The abuse of Group Policy for malware distribution is particularly concerning because:
- Domain compromise implications - Successful Group Policy abuse requires significant Active Directory access
- Detection challenges - Distinguishing malicious policy updates from legitimate ones requires deep visibility
- Scale potential - A single compromised AD environment enables organization-wide malware deployment
Possible Connections to Other Groups
ESET identified similarities between LongNosedGoblin's NosyDoor backdoor and tools used by Erudite Mogwai, a group documented by Russian cybersecurity company Solar in June 2025. However, researchers cannot confirm the two groups are identical due to definite differences in tactics, techniques, and procedures.

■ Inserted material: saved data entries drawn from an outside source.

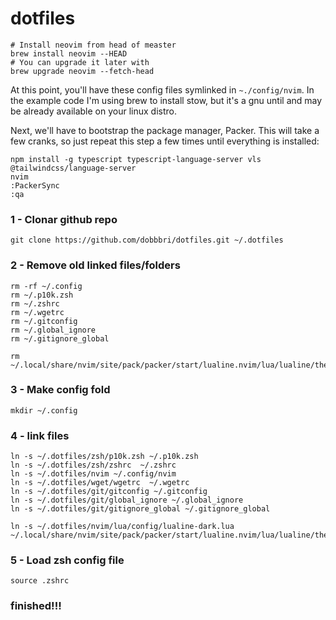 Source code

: # dotfiles

```shell
# Install neovim from head of measter
brew install neovim --HEAD
# You can upgrade it later with 
brew upgrade neovim --fetch-head
```

At this point, you'll have these config files symlinked in `~./config/nvim`. In
the example code I'm using brew to install stow, but it's a gnu until and may
be already available on your linux distro.

Next, we'll have to bootstrap the package manager, Packer. This will take a few
cranks, so just repeat this step a few times until everything is installed:

```shell
npm install -g typescript typescript-language-server vls @tailwindcss/language-server
nvim
:PackerSync
:qa
```


### 1 - Clonar github repo

```
git clone https://github.com/dobbbri/dotfiles.git ~/.dotfiles
```

### 2 - Remove old linked files/folders

```
rm -rf ~/.config
rm ~/.p10k.zsh
rm ~/.zshrc
rm ~/.wgetrc
rm ~/.gitconfig
rm ~/.global_ignore
rm ~/.gitignore_global

rm ~/.local/share/nvim/site/pack/packer/start/lualine.nvim/lua/lualine/themes/dark.lua
```

### 3 - Make config fold

```
mkdir ~/.config
```

### 4 - link files

```
ln -s ~/.dotfiles/zsh/p10k.zsh ~/.p10k.zsh
ln -s ~/.dotfiles/zsh/zshrc  ~/.zshrc
ln -s ~/.dotfiles/nvim ~/.config/nvim
ln -s ~/.dotfiles/wget/wgetrc  ~/.wgetrc
ln -s ~/.dotfiles/git/gitconfig ~/.gitconfig
ln -s ~/.dotfiles/git/global_ignore ~/.global_ignore
ln -s ~/.dotfiles/git/gitignore_global ~/.gitignore_global

ln -s ~/.dotfiles/nvim/lua/config/lualine-dark.lua ~/.local/share/nvim/site/pack/packer/start/lualine.nvim/lua/lualine/themes/dark.lua
```

### 5 - Load zsh config file

```
source .zshrc
```

### finished!!!
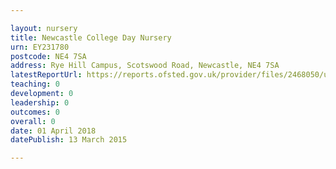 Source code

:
 ```yaml
---

layout: nursery
title: Newcastle College Day Nursery
urn: EY231780
postcode: NE4 7SA
address: Rye Hill Campus, Scotswood Road, Newcastle, NE4 7SA
latestReportUrl: https://reports.ofsted.gov.uk/provider/files/2468050/urn/EY231780.pdf
teaching: 0
development: 0
leadership: 0
outcomes: 0
overall: 0
date: 01 April 2018 
datePublish: 13 March 2015

---
```

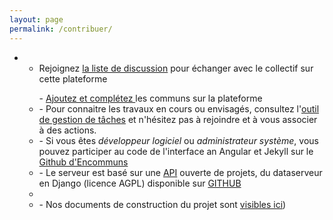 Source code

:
 ```yaml
---
layout: page
permalink: /contribuer/
---
```


<div id="content">
                <tabset class="nav-tabs-project">
                    <tab heading="Echanger">
</tab>
</tabset>
</div>

- - Rejoignez [la liste de discussion](https://groups.google.com/forum/#!forum/nordencommuns/) pour échanger avec le collectif sur cette plateforme

<div id="content">
              <tabset class="nav-tabs-project">
                    <tab heading="Agir">
</tab>
</tabset>
</div>

<ul>
    <ul>- <a href="http://lille.encommuns.org/#/p/new">Ajoutez et complétez </a>les communs sur la plateforme
	<li>- Pour connaitre les travaux en cours ou envisagés, consultez l'<a href="https://trello.com/b/KgsuPnPK/encommuns">outil de gestion de tâches</a> et n'hésitez pas à rejoindre et à vous associer à des actions.</li>
	<li>- Si vous êtes <em>développeur logiciel</em> ou <em>administrateur système</em>, vous pouvez participer au code de l'interface an Angular et Jekyll sur le <a href="https://github.com/encommuns/encommuns.github.io/">Github d'Encommuns</a></li>
	<li>- Le serveur est basé sur une <a href="http://data.patapouf.org/api/v0/">API</a> ouverte de projets, du dataserveur en Django (licence AGPL) disponible sur <a href="https://github.com/commonsdev/dataserver/">GITHUB</a><li>
    <li>- Nos documents de construction du projet sont <a href="https://drive.google.com/folderview?id=0BzUW0ZSBFWPefmQ5Y1dxd2JaeUN0V1RXcGxDV1F1M3N4U1ZRalNEajFvSTNZS2pTQlI3aHc&usp=docs_home">visibles ici</a>)
</ul>
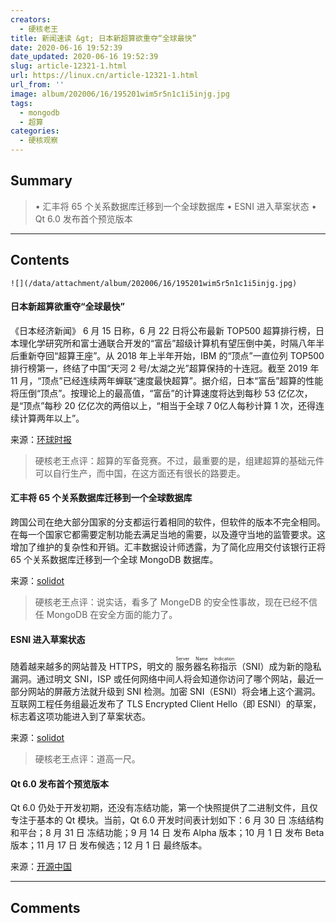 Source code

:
 ```yaml
---
creators:
  - 硬核老王
title: 新闻速读 &gt; 日本新超算欲重夺“全球最快”
date: 2020-06-16 19:52:39
date_updated: 2020-06-16 19:52:39
slug: article-12321-1.html
url: https://linux.cn/article-12321-1.html
url_from: ''
image: album/202006/16/195201wim5r5n1c1i5injg.jpg
tags:
  - mongodb
  - 超算
categories:
  - 硬核观察
---
```


## Summary

> • 汇丰将 65 个关系数据库迁移到一个全球数据库 • ESNI 进入草案状态 • Qt 6.0 发布首个预览版本

***

<!-- more -->

## Contents

`![](/data/attachment/album/202006/16/195201wim5r5n1c1i5injg.jpg)`

#### 日本新超算欲重夺“全球最快”

《日本经济新闻》 6 月 15 日称，6 月 22 日将公布最新 TOP500 超算排行榜，日本理化学研究所和富士通联合开发的“富岳”超级计算机有望压倒中美，时隔八年半后重新夺回“超算王座”。从 2018 年上半年开始，IBM 的“顶点”一直位列 TOP500 排行榜第一，终结了中国“天河 2 号/太湖之光”超算保持的十连冠。截至 2019 年 11 月，“顶点”已经连续两年蝉联“速度最快超算”。据介绍，日本“富岳”超算的性能将压倒“顶点”。按理论上的最高值，“富岳”的计算速度将达到每秒 53 亿亿次，是“顶点”每秒 20 亿亿次的两倍以上，“相当于全球 7 0亿人每秒计算 1 次，还得连续计算两年以上”。

来源：[环球时报](https://tech.huanqiu.com/article/3yfgt0K6qvG)

> 
> 硬核老王点评：超算的军备竞赛。不过，最重要的是，组建超算的基础元件可以自行生产，而中国，在这方面还有很长的路要走。
> 
> 
> 

#### 汇丰将 65 个关系数据库迁移到一个全球数据库

跨国公司在绝大部分国家的分支都运行着相同的软件，但软件的版本不完全相同。在每一个国家它都需要定制功能去满足当地的需要，以及遵守当地的监管要求。这增加了维护的复杂性和开销。汇丰数据设计师透露，为了简化应用交付该银行正将 65 个关系数据库迁移到一个全球 MongoDB 数据库。

来源：[solidot](https://www.solidot.org/story?sid=64662)

> 
> 硬核老王点评：说实话，看多了 MongeDB 的安全性事故，现在已经不信任 MongoDB 在安全方面的能力了。
> 
> 
> 

#### ESNI 进入草案状态

随着越来越多的网站普及 HTTPS，明文的<ruby> 服务器名称指示 <rt>  Server Name Indication </rt></ruby>（SNI）成为新的隐私漏洞。通过明文 SNI，ISP 或任何网络中间人将会知道你访问了哪个网站，最近一部分网站的屏蔽方法就升级到 SNI 检测。加密 SNI（ESNI）将会堵上这个漏洞。互联网工程任务组最近发布了 TLS Encrypted Client Hello（即 ESNI）的草案，标志着这项功能进入到了草案状态。

来源：[solidot](https://www.solidot.org/story?sid=64664)

> 
> 硬核老王点评：道高一尺。
> 
> 
> 

#### Qt 6.0 发布首个预览版本

Qt 6.0 仍处于开发初期，还没有冻结功能，第一个快照提供了二进制文件，且仅专注于基本的 Qt 模块。当前，Qt 6.0 开发时间表计划如下：6 月 30 日 冻结结构和平台；8 月 31 日 冻结功能；9 月 14 日 发布 Alpha 版本；10 月 1 日 发布 Beta 版本；11 月 17 日 发布候选；12 月 1 日 最终版本。

来源：[开源中国](https://www.oschina.net/news/116462/first-qt-6.0-snapshot-available)

***

## Comments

The potential tool sharing suggests either a common developer, shared resources among Chinese APT groups, or independent evolution toward similar solutions.
Recommended Mitigations
- Audit Group Policy - Review all Group Policy Objects for unauthorized modifications, particularly new scheduled tasks or startup scripts
- Monitor AD changes - Implement alerting on Group Policy modifications, especially those affecting security settings
- Cloud service monitoring - Track unusual patterns in OneDrive, Google Drive, and other cloud storage access
- Endpoint detection - Deploy EDR solutions capable of detecting living-off-the-land techniques
- Browser security - Consider browser isolation or enterprise browser management to protect stored credentials
Frequently Asked Questions
How do I detect Group Policy abuse? Monitor for unexpected GPO modifications, particularly changes to machine startup scripts, scheduled tasks, or software installation policies. Compare current GPOs against known-good baselines and investigate any discrepancies.
Are commercial organizations at risk? While LongNosedGoblin appears focused on government targets, the techniques are applicable to any Windows domain environment. Organizations with business in targeted regions or government relationships should consider themselves potential targets.
What makes this group different from other Chinese APTs? The systematic abuse of Group Policy for malware distribution is LongNosedGoblin's distinguishing characteristic. While other groups occasionally use this technique, LongNosedGoblin has made it central to their operational methodology.